Wall Street Daily (March 6): US stocks weakened again on Thursday, with deeper pullbacks in small caps and cyclical sectors; oil prices surged to new highs, and the market returned to a defensive trading mode

Summary: US stocks weakened again on Thursday, with all four major indices closing lower: the S&P 500 fell by 0.56%, Nasdaq fell by 0.26%, Dow Jones fell by 1.61%, and Russell 2000 fell by 1.91%. The VIX rose to 23.75, increasing by 12.29% in a single day, indicating a renewed rise in risk hedging demand. The trading focus shifted back from the previous day's recovery rally to a defensive mode of 'rising oil prices + rising interest rates,' suppressing the valuation of risky assets, with deeper pullbacks in small caps and cyclical sectors. In terms of major asset classes, the US Dollar Index rose by 0.24%, crude oil rose by 3.63%, gold fell by 1.09%, and Bitcoin fell by 2.44%. Overall, the market did not experience a trend collapse, but in a high-volatility environment, risk appetite has clearly slowed down.
I. Major Events
1. Oil price shocks re-dominate pricing, with indexes unable to reverse weakness at the close
Affected by the escalation of conflicts in the Middle East, oil prices significantly rose during the trading session and remained at high levels. The market immediately refocused its attention on the variable of 'rising energy costs' and worried about its potential to further push up inflation and squeeze corporate profit margins. The Dow Jones Industrial Average plummeted sharply during the session, although it partially recovered some losses towards the close, it still ended notably weaker, showing that in a phase of heightened uncertainty, capital prioritizes reducing risk exposure.

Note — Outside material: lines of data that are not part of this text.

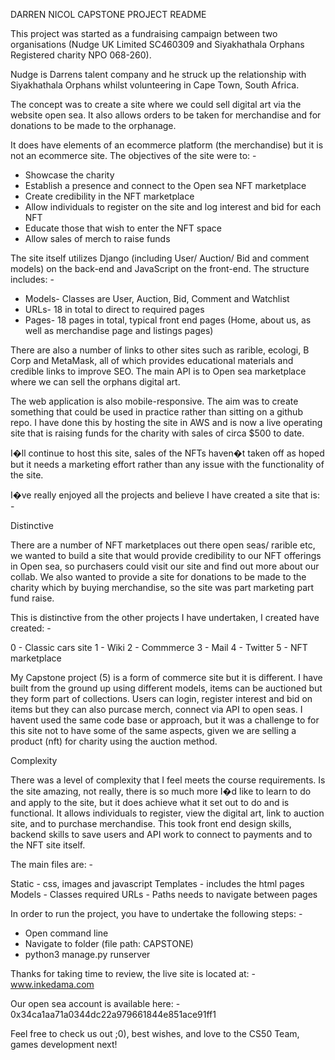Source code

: DARREN NICOL CAPSTONE PROJECT README

This project was started as a fundraising campaign between two organisations (Nudge UK Limited SC460309 and Siyakhathala Orphans Registered charity NPO 068-260). 

Nudge is Darrens talent company and he struck up the relationship with Siyakhathala Orphans whilst volunteering in Cape Town, South Africa.  

The concept was to create a site where we could sell digital art via the website open sea. It also allows orders to be taken for merchandise and for donations to be made to the orphanage. 

It does have elements of an ecommerce platform (the merchandise) but it is not an ecommerce site. The objectives of the site were to: - 

* Showcase the charity
* Establish a presence and connect to the Open sea NFT marketplace
* Create credibility in the NFT marketplace 
* Allow individuals to register on the site and log interest and bid for each NFT
* Educate those that wish to enter the NFT space
* Allow sales of merch to raise funds

The site itself utilizes Django (including User/ Auction/ Bid and comment models) on the back-end and JavaScript on the front-end. The structure includes: - 

* Models- Classes are User, Auction, Bid, Comment and Watchlist
* URLs- 18 in total to direct to required pages 
* Pages- 18 pages in total, typical front end pages (Home, about us, as well as merchandise page and listings pages)

There are also a number of links to other sites such as rarible, ecologi,  B Corp and MetaMask, all of which provides educational materials and credible links to improve SEO.  The main API is to Open sea marketplace where we can sell the orphans digital art. 

The web application is also mobile-responsive. The aim was to create something that could be used in practice rather than sitting on a github repo. I have done this by hosting the site in AWS and is now a live operating site that is raising funds for the charity with sales of circa $500 to date. 

I�ll continue to host this site, sales of the NFTs haven�t taken off as hoped but it needs a marketing effort rather than any issue with the functionality of the site. 

I�ve really enjoyed all the projects and believe I have created a site that is: -   

Distinctive 

There are a number of NFT marketplaces out there open seas/ rarible etc, we wanted to build a site that would provide credibility to our NFT offerings in Open sea, so purchasers could visit our site and find out more about our collab. We also wanted to provide a site for donations to be made to the charity which by buying merchandise, so the site was part marketing part fund raise. 

This is distinctive from the other projects I have undertaken, I created have created: - 

0 - Classic cars site 
1 - Wiki
2 - Commmerce 
3 - Mail 
4 - Twitter 
5 - NFT marketplace 

My Capstone project (5) is a form of commerce site but it is different. I have built from the ground up using different models, items can be auctioned but they form part of collections. Users can login, register interest and bid on items but they can also purcase merch, connect via API to open seas. I havent used the same code base or approach, but it was a challenge to for this site not to have some of the same aspects, given we are selling a product (nft) for charity using the auction method.  

Complexity 

There was a level of complexity that I feel meets the course requirements. Is the site amazing, not really, there is so much more I�d like to learn to do and apply to the site, but it does achieve what it set out to do and is functional. It allows individuals to register, view the digital art, link to auction site, and to purchase merchandise. This took front end design skills, backend skills to save users and API work to connect to payments and to the NFT site itself. 

The main files are: - 

Static - css, images and javascript 
Templates - includes the html pages 
Models - Classes required
URLs - Paths needs to navigate between pages 

In order to run the project, you have to undertake the following steps: - 

* Open command line
* Navigate to folder (file path: CAPSTONE)
* python3 manage.py runserver  

Thanks for taking time to review, the live site is located at: - www.inkedama.com 

Our open sea account is available here: - 0x34ca1aa71a0344dc22a979661844e851ace91ff1

Feel free to check us out ;0), best wishes, and love to the CS50 Team, games development next! 

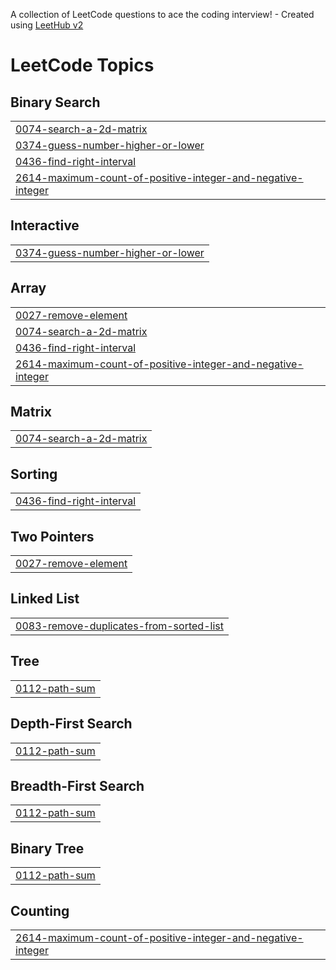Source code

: A collection of LeetCode questions to ace the coding interview! - Created using [LeetHub v2](https://github.com/arunbhardwaj/LeetHub-2.0)
<!---LeetCode Topics Start-->
# LeetCode Topics
## Binary Search
|  |
| ------- |
| [0074-search-a-2d-matrix](https://github.com/radiantchoi/SolvedLeetCodeProblems/tree/master/0074-search-a-2d-matrix) |
| [0374-guess-number-higher-or-lower](https://github.com/radiantchoi/SolvedLeetCodeProblems/tree/master/0374-guess-number-higher-or-lower) |
| [0436-find-right-interval](https://github.com/radiantchoi/SolvedLeetCodeProblems/tree/master/0436-find-right-interval) |
| [2614-maximum-count-of-positive-integer-and-negative-integer](https://github.com/radiantchoi/SolvedLeetCodeProblems/tree/master/2614-maximum-count-of-positive-integer-and-negative-integer) |
## Interactive
|  |
| ------- |
| [0374-guess-number-higher-or-lower](https://github.com/radiantchoi/SolvedLeetCodeProblems/tree/master/0374-guess-number-higher-or-lower) |
## Array
|  |
| ------- |
| [0027-remove-element](https://github.com/radiantchoi/SolvedLeetCodeProblems/tree/master/0027-remove-element) |
| [0074-search-a-2d-matrix](https://github.com/radiantchoi/SolvedLeetCodeProblems/tree/master/0074-search-a-2d-matrix) |
| [0436-find-right-interval](https://github.com/radiantchoi/SolvedLeetCodeProblems/tree/master/0436-find-right-interval) |
| [2614-maximum-count-of-positive-integer-and-negative-integer](https://github.com/radiantchoi/SolvedLeetCodeProblems/tree/master/2614-maximum-count-of-positive-integer-and-negative-integer) |
## Matrix
|  |
| ------- |
| [0074-search-a-2d-matrix](https://github.com/radiantchoi/SolvedLeetCodeProblems/tree/master/0074-search-a-2d-matrix) |
## Sorting
|  |
| ------- |
| [0436-find-right-interval](https://github.com/radiantchoi/SolvedLeetCodeProblems/tree/master/0436-find-right-interval) |
## Two Pointers
|  |
| ------- |
| [0027-remove-element](https://github.com/radiantchoi/SolvedLeetCodeProblems/tree/master/0027-remove-element) |
## Linked List
|  |
| ------- |
| [0083-remove-duplicates-from-sorted-list](https://github.com/radiantchoi/SolvedLeetCodeProblems/tree/master/0083-remove-duplicates-from-sorted-list) |
## Tree
|  |
| ------- |
| [0112-path-sum](https://github.com/radiantchoi/SolvedLeetCodeProblems/tree/master/0112-path-sum) |
## Depth-First Search
|  |
| ------- |
| [0112-path-sum](https://github.com/radiantchoi/SolvedLeetCodeProblems/tree/master/0112-path-sum) |
## Breadth-First Search
|  |
| ------- |
| [0112-path-sum](https://github.com/radiantchoi/SolvedLeetCodeProblems/tree/master/0112-path-sum) |
## Binary Tree
|  |
| ------- |
| [0112-path-sum](https://github.com/radiantchoi/SolvedLeetCodeProblems/tree/master/0112-path-sum) |
## Counting
|  |
| ------- |
| [2614-maximum-count-of-positive-integer-and-negative-integer](https://github.com/radiantchoi/SolvedLeetCodeProblems/tree/master/2614-maximum-count-of-positive-integer-and-negative-integer) |
<!---LeetCode Topics End-->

2. Weekly employment data remained resilient, delaying rate-cut trades further
The US weekly initial jobless claims stayed at 213,000, showing no sudden deterioration in the labor market. While employment resilience is generally positive, against the backdrop of rising oil prices, markets are more likely to interpret it as a signal that 'high interest rates will persist longer.' Expectations for rate cuts continue to be pushed back, adding valuation pressure on growth and small-cap stocks.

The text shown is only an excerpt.